Suhr’s fascination with mechanics started early:

“When I was racing, I was the guy who took his engine apart. If my parents had a hi-fi, I took it apart. Nothing was safe. I just love seeing how things work.”

He started playing guitar in 1973 after racing dirt bikes. He loved the sound of Strat guitars but wasn’t happy with how they played:

“The neck felt too narrow, strings would fall off the fingerboard, and the round radius caused notes to choke out.”

He was obsessed with Brian May and the first Queen album, particularly the phase effects, which inspired him to learn how tones were created.


The guitar that changed everything

At 18, he met jazz guitar builder Bob Benedetto and asked to apprentice with him. Benedetto refused, warning him that guitar building was a tough business with little reward — but allowed him to observe a build.

Suhr later built his own guitar body and sent it out for inlays. When it came back, he was devastated:

“It looked like a kid had attacked it with a screwdriver. That was the day I decided nobody would ever touch my instruments again.”

Soon after, Rudy Pensa gave him a chance at Rudy’s Music. He started doing repairs in a boiler room — and quickly expanded across the store.

Amplifiers, Eddie Van Halen and Bob Bradshaw

By then, Suhr was already modifying Marshall amps and building rack systems. He built a rig for Bob Bradshaw and helped develop the Custom Audio OD-100.

Eddie Van Halen used the CA3+ on For Unlawful Carnal Knowledge.

After two years working with Bradshaw and modding gear for Steve Lukather, Reb Beach, Doug Aldrich and Mike Landau, Suhr realized he missed building guitars.

Why he left Fender

When his wife became pregnant, he needed job security and moved to Fender.

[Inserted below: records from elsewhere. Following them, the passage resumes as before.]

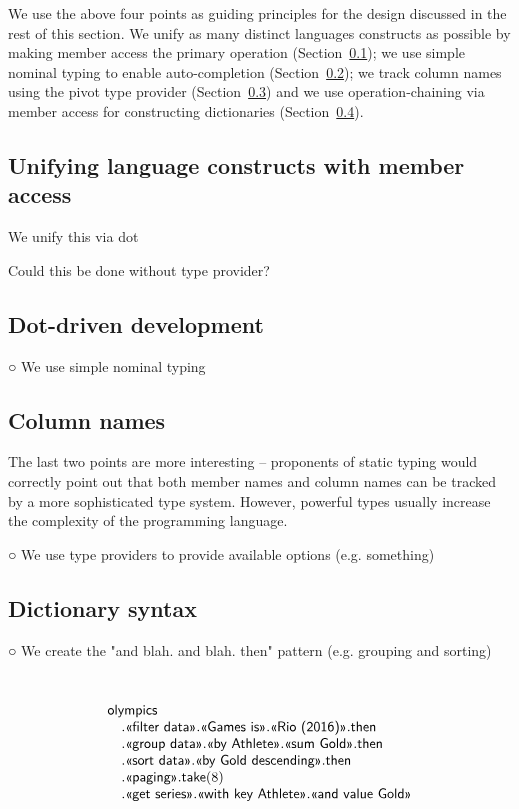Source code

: \documentclass[a4paper,UKenglish]{lipics-v2016}
\newcommand{\ident}[1]{\textnormal{\sffamily #1}}
\newcommand{\qident}[1]{\textnormal{\sffamily \guillemotleft #1\guillemotright}}
\begin{document}
\noindent
We use the above four points as guiding principles for the design discussed in the rest of this
section. We unify as many distinct languages constructs as possible by making member
access the primary operation (Section~\ref{sec:analysis-dot}); we use simple nominal typing to
enable auto-completion (Section~\ref{sec:analysis-auto}); we track column names using the pivot
type provider (Section~\ref{sec:analysis-col}) and we use operation-chaining via member access
for constructing dictionaries (Section~\ref{sec:analysis-and}).


\subsection{Unifying language constructs with member access}
\label{sec:analysis-dot}

We unify this via dot

Could this be done without type provider?
  
  
\subsection{Dot-driven development}
\label{sec:analysis-auto}

  ○ We use simple nominal typing
\subsection{Column names}
\label{sec:analysis-col}


The last two points are more interesting -- proponents of static typing would correctly
point out that both member names and column names can be tracked by a more sophisticated type
system. However, powerful types usually increase the complexity of the programming language.

  ○ We use type providers to provide available options
  (e.g. something)
\subsection{Dictionary syntax}
\label{sec:analysis-and}
  ○ We create the "and blah. and blah. then" pattern
  (e.g. grouping and sorting)


~
\begin{equation*}
\begin{array}{l}
\ident{olympics}\\
\quad.\qident{filter data}.\qident{Games is}.\qident{Rio (2016)}.\ident{then}\\
\quad.\qident{group data}.\qident{by Athlete}.\qident{sum Gold}.\ident{then}\\
\quad.\qident{sort data}.\qident{by Gold descending}.\ident{then}\\
\quad.\qident{paging}.\ident{take}(8)\\
\quad.\qident{get series}.\qident{with key Athlete}.\qident{and value Gold}
\end{array}
\end{equation*}
\end{document}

“I spent a couple of years there, learning a lot of history — but also learning how I didn’t want to make guitars. My ideas were different. I left Fender and started my company in 1997.”


Philosophy and models

Asked about best-sellers, Suhr says:

“I honestly don’t know. Classic Fender shapes are still popular. The Mateus Asato models sell well. But all my guitars share the same character.”

He doesn’t try to convince customers:

“I let people choose. That’s the beauty of custom builds.”

He also believes you don’t need the same guitar as your hero:

“Speakers matter more than pickups. You don’t need the exact same instrument to get the same response and tone.”


“I approach tone from the wood to the speaker”

Suhr compares tone to cooking:

“I can give you the exact pizza recipe, but you won’t make the same pizza. It takes 10,000 hours.”

He views tone as a full ecosystem — wood, cables, buffers, pedals, effects loops and speakers.

“If you don’t understand the full signal chain, you won’t succeed in any part of it.”

Steve Stevens once told him:

“I order your guitar and record with it immediately, knowing it’ll be perfect out of the box.”


The future of Suhr

His son Kevin now leads pedal and DSP development. Pete Thorn plays Suhr guitars and amps on stage with Steve Vai and Joe Satriani.

The company is developing a flagship 50-watt amp for the next NAMM Show and working with Lady Gaga and Tim Stewart, as well as new electronics for Andy Timmons and Ian Thornley.


“We don’t build as many guitars as Fender

“What Fender builds in a day, we build in a month. We stay small. I will never grow at the expense of quality. If anything, I want quality to increase.”